WORK REQUEST
Would you print exactly the lines that begin the listing and continue through the line holding "- ✅ Système"? No pictures, please.

DATA PROVIDED
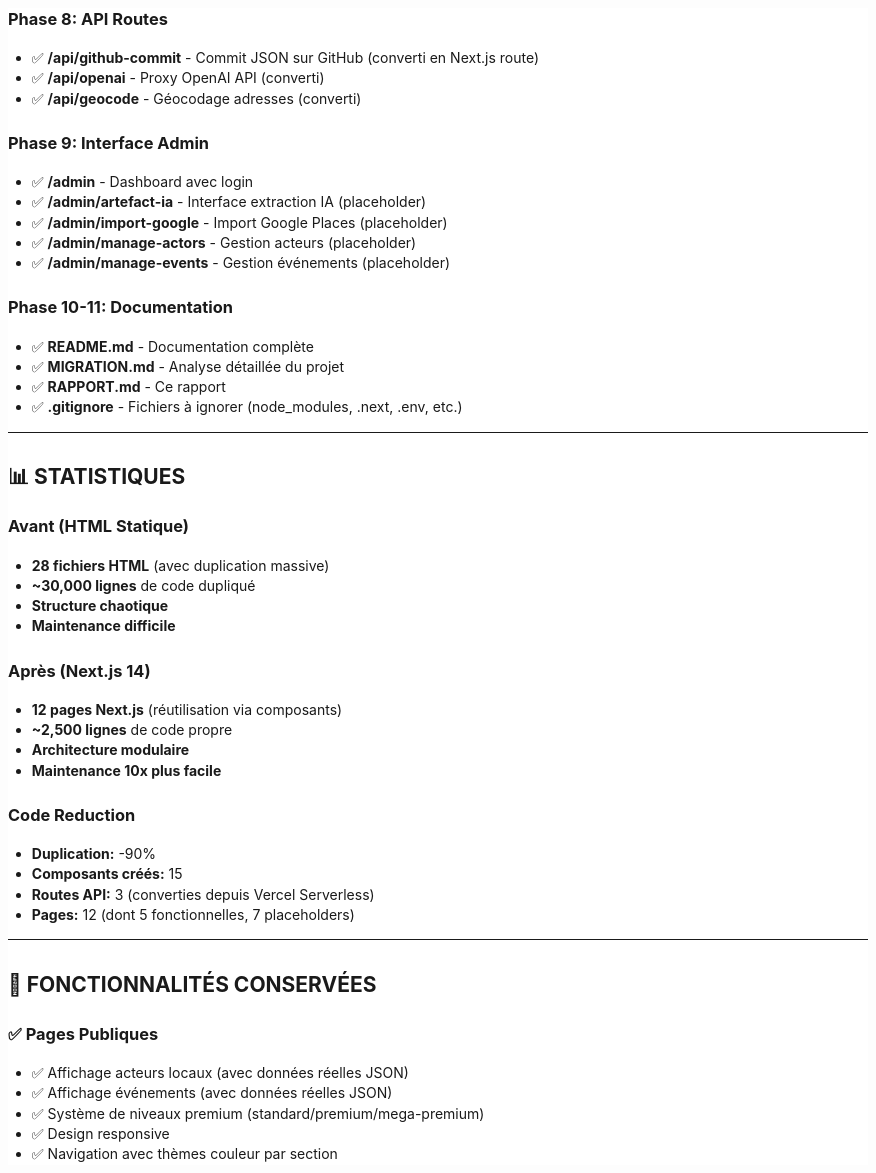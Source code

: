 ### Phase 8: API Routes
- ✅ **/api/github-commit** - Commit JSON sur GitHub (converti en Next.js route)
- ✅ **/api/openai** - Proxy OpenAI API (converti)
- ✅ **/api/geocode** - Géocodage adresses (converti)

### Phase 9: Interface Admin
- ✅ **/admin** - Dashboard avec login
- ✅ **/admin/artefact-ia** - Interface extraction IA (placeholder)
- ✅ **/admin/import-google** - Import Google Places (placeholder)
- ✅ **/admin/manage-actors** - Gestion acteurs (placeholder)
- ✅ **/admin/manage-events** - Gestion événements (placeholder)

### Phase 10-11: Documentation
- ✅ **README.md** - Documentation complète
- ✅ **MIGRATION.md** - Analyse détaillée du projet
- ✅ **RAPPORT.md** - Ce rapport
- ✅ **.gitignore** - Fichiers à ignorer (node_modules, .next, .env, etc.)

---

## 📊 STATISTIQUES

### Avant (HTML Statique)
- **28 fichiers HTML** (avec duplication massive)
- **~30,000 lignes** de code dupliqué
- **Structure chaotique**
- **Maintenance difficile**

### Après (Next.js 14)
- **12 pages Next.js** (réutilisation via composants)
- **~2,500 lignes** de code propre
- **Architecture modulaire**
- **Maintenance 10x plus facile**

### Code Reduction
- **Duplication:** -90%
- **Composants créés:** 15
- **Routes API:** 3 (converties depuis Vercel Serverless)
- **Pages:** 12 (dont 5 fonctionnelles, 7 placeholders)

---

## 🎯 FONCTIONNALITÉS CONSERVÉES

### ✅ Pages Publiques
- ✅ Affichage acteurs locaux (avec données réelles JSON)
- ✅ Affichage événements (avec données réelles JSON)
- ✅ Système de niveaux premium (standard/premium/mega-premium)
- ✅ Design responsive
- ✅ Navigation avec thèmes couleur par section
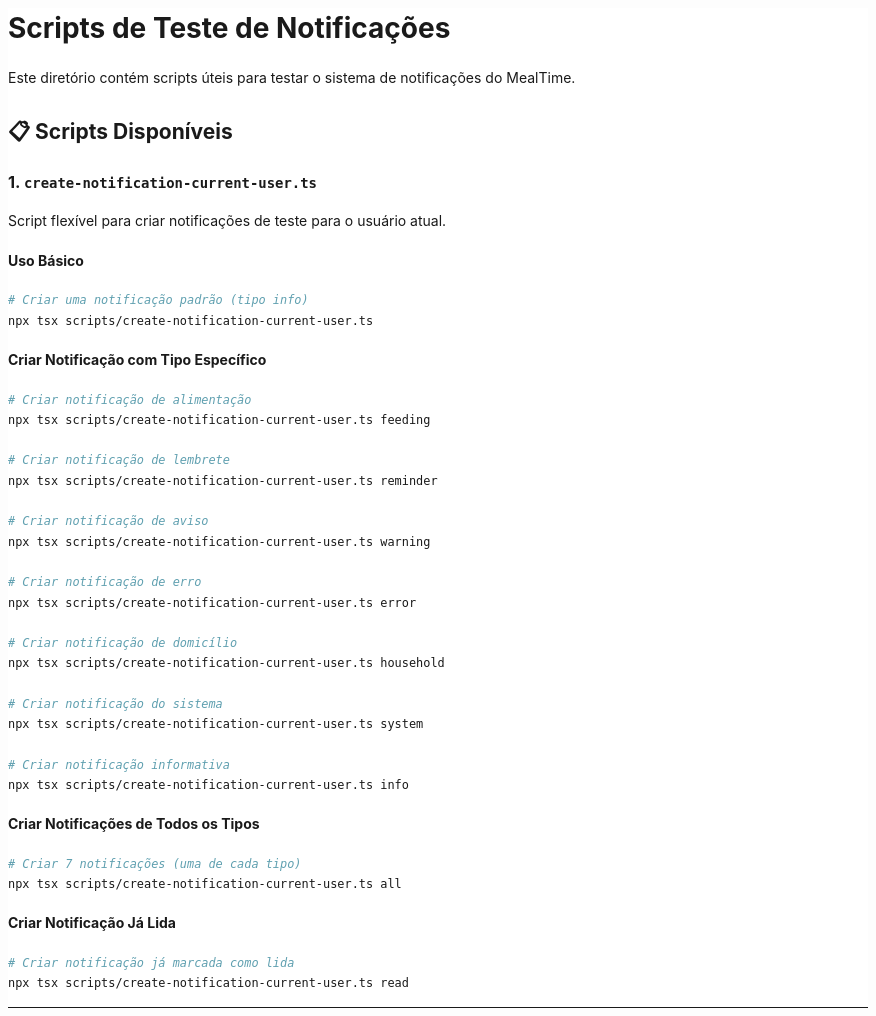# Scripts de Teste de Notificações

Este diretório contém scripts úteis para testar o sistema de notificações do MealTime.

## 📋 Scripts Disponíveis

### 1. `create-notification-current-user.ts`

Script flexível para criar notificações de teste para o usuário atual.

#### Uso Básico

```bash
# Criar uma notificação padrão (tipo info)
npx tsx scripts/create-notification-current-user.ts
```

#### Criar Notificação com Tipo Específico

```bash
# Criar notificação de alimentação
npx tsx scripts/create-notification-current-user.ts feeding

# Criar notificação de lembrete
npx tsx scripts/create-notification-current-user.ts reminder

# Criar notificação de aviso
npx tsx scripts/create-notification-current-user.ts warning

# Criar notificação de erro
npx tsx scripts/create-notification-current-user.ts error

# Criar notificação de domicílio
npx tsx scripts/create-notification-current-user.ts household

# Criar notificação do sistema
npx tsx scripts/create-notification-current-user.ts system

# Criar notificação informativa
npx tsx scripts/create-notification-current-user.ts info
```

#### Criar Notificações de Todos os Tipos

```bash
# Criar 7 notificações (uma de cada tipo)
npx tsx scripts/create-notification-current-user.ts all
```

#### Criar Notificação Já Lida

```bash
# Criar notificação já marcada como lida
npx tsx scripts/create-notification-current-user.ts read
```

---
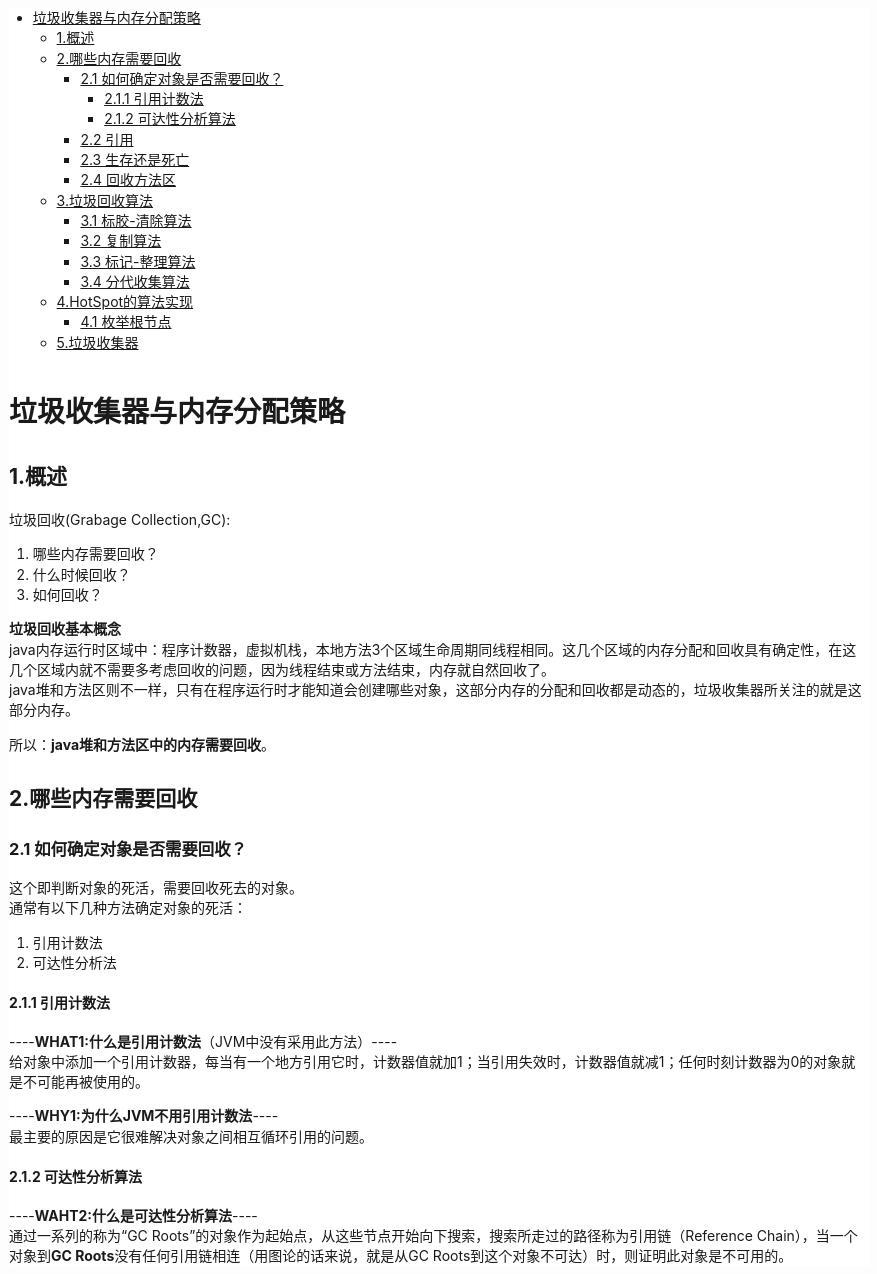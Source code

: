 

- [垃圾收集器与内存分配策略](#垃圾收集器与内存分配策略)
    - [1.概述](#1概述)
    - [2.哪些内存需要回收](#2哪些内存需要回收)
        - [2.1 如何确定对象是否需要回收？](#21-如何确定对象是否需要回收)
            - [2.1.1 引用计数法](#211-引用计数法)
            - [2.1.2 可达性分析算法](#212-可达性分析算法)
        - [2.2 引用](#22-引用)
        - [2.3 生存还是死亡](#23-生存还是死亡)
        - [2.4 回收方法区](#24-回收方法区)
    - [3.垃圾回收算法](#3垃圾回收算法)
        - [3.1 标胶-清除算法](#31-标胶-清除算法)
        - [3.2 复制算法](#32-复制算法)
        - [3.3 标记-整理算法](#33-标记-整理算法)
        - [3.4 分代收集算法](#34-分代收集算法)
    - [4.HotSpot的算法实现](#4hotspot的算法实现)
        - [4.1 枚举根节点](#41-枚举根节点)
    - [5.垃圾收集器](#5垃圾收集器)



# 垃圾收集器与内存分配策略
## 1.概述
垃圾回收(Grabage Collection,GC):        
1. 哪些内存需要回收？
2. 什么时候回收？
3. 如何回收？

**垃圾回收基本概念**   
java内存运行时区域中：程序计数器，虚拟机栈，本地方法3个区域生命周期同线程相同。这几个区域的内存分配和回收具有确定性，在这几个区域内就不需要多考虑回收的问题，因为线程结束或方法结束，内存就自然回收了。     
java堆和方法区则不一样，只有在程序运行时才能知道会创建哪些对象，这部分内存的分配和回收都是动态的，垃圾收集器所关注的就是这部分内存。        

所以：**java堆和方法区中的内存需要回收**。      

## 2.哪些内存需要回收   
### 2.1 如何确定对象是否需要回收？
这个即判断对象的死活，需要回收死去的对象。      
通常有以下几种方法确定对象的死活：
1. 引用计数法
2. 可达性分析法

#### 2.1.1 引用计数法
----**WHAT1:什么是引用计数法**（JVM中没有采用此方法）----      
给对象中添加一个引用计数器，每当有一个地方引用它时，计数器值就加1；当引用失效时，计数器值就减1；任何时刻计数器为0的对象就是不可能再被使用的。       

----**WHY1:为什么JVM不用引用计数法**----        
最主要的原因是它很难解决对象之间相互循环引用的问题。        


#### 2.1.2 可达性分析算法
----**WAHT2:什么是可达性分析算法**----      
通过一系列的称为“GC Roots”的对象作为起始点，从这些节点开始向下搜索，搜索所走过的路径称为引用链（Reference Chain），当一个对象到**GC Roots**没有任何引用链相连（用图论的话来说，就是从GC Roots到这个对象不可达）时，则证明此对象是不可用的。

RESPONSE TO THIS EXERCISE
Source code

: ### Phase 8: API Routes
- ✅ **/api/github-commit** - Commit JSON sur GitHub (converti en Next.js route)
- ✅ **/api/openai** - Proxy OpenAI API (converti)
- ✅ **/api/geocode** - Géocodage adresses (converti)

### Phase 9: Interface Admin
- ✅ **/admin** - Dashboard avec login
- ✅ **/admin/artefact-ia** - Interface extraction IA (placeholder)
- ✅ **/admin/import-google** - Import Google Places (placeholder)
- ✅ **/admin/manage-actors** - Gestion acteurs (placeholder)
- ✅ **/admin/manage-events** - Gestion événements (placeholder)

### Phase 10-11: Documentation
- ✅ **README.md** - Documentation complète
- ✅ **MIGRATION.md** - Analyse détaillée du projet
- ✅ **RAPPORT.md** - Ce rapport
- ✅ **.gitignore** - Fichiers à ignorer (node_modules, .next, .env, etc.)

---

## 📊 STATISTIQUES

### Avant (HTML Statique)
- **28 fichiers HTML** (avec duplication massive)
- **~30,000 lignes** de code dupliqué
- **Structure chaotique**
- **Maintenance difficile**

### Après (Next.js 14)
- **12 pages Next.js** (réutilisation via composants)
- **~2,500 lignes** de code propre
- **Architecture modulaire**
- **Maintenance 10x plus facile**

### Code Reduction
- **Duplication:** -90%
- **Composants créés:** 15
- **Routes API:** 3 (converties depuis Vercel Serverless)
- **Pages:** 12 (dont 5 fonctionnelles, 7 placeholders)

---

## 🎯 FONCTIONNALITÉS CONSERVÉES

### ✅ Pages Publiques
- ✅ Affichage acteurs locaux (avec données réelles JSON)
- ✅ Affichage événements (avec données réelles JSON)
- ✅ Système de niveaux premium (standard/premium/mega-premium)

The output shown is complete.